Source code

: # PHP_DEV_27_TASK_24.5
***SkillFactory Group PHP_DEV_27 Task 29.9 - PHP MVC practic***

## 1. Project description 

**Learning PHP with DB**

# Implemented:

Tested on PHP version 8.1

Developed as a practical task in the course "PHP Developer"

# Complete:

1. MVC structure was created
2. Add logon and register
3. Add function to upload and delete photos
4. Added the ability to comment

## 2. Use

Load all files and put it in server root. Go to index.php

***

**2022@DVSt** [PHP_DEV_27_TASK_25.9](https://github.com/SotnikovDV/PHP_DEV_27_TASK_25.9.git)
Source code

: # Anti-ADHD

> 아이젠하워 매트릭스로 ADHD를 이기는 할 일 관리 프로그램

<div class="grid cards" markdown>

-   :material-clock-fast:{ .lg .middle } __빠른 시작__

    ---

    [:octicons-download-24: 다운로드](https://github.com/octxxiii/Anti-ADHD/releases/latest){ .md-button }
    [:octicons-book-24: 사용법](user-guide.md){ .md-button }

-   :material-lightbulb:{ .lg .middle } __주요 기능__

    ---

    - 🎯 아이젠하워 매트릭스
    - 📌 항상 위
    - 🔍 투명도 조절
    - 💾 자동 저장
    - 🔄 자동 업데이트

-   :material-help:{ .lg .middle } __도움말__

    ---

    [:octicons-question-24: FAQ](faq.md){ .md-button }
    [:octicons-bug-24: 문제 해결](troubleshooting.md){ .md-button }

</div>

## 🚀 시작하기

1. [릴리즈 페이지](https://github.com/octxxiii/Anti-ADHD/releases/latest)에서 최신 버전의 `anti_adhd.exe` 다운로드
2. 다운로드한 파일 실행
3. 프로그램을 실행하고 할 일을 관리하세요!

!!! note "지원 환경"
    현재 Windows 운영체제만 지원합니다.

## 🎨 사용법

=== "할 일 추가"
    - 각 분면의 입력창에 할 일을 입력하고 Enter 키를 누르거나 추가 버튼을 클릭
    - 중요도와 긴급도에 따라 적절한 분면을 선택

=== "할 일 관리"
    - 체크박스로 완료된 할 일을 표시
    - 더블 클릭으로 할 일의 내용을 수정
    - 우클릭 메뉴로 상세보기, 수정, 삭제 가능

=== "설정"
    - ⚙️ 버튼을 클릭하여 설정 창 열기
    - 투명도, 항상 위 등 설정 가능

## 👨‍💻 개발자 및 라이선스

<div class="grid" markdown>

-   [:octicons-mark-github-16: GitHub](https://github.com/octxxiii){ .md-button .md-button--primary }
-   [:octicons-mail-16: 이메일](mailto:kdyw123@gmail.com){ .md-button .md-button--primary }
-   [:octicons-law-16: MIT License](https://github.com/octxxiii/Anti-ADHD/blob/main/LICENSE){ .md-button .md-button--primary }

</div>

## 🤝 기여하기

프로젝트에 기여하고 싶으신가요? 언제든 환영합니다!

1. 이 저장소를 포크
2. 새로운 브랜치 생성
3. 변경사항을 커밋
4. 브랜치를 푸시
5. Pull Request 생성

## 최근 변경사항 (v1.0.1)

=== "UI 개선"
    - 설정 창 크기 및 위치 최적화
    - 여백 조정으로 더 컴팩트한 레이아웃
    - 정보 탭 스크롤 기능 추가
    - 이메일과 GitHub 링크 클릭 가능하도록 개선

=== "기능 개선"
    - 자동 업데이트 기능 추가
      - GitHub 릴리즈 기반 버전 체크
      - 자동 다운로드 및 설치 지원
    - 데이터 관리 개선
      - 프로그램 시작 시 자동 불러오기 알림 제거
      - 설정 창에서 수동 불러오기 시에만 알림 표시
..............................
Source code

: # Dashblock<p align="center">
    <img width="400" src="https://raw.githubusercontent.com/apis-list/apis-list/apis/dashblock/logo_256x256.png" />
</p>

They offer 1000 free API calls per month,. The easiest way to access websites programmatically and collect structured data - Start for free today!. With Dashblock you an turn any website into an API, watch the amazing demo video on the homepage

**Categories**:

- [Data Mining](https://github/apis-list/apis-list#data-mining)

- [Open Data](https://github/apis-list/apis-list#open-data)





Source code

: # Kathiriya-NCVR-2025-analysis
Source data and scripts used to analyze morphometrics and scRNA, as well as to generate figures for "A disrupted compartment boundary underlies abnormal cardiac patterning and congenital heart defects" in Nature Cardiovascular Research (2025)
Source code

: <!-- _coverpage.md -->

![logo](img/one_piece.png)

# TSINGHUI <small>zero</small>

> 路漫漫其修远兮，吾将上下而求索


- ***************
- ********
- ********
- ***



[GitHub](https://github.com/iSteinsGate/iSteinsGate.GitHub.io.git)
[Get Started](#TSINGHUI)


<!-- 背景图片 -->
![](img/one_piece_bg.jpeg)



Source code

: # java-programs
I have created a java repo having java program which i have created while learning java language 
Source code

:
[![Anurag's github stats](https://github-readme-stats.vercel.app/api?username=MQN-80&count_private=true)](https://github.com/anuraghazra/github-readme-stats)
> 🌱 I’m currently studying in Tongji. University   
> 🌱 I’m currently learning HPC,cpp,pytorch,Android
..............................
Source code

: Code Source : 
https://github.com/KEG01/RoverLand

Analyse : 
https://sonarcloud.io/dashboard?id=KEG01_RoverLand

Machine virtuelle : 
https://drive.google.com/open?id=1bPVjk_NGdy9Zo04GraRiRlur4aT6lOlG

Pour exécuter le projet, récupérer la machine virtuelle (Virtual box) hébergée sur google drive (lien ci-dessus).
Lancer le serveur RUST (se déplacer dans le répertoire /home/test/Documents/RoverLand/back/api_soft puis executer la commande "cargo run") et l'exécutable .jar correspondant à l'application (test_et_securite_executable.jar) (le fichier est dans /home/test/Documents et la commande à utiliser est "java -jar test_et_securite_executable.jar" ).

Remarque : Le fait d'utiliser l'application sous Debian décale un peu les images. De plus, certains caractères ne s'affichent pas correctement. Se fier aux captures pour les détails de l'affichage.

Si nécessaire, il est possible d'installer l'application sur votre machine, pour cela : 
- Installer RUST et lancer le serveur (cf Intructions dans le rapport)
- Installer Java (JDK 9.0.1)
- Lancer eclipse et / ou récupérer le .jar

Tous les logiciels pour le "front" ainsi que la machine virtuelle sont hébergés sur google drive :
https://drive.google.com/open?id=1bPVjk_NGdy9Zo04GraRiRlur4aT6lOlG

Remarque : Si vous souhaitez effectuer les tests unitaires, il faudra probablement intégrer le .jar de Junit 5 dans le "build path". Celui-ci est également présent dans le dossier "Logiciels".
..............................
▸ Problem
Everything above from the line with "현재 Windows 운영체제만 지원합니다." to the line with "- ⚙️ 버튼을 클릭하여 설정 창 열기", both included, must be repeated exactly, and nothing outside that range.

▸ Problem solution
    현재 Windows 운영체제만 지원합니다.

## 🎨 사용법

=== "할 일 추가"
    - 각 분면의 입력창에 할 일을 입력하고 Enter 키를 누르거나 추가 버튼을 클릭
    - 중요도와 긴급도에 따라 적절한 분면을 선택

=== "할 일 관리"
    - 체크박스로 완료된 할 일을 표시
    - 더블 클릭으로 할 일의 내용을 수정
    - 우클릭 메뉴로 상세보기, 수정, 삭제 가능

=== "설정"
    - ⚙️ 버튼을 클릭하여 설정 창 열기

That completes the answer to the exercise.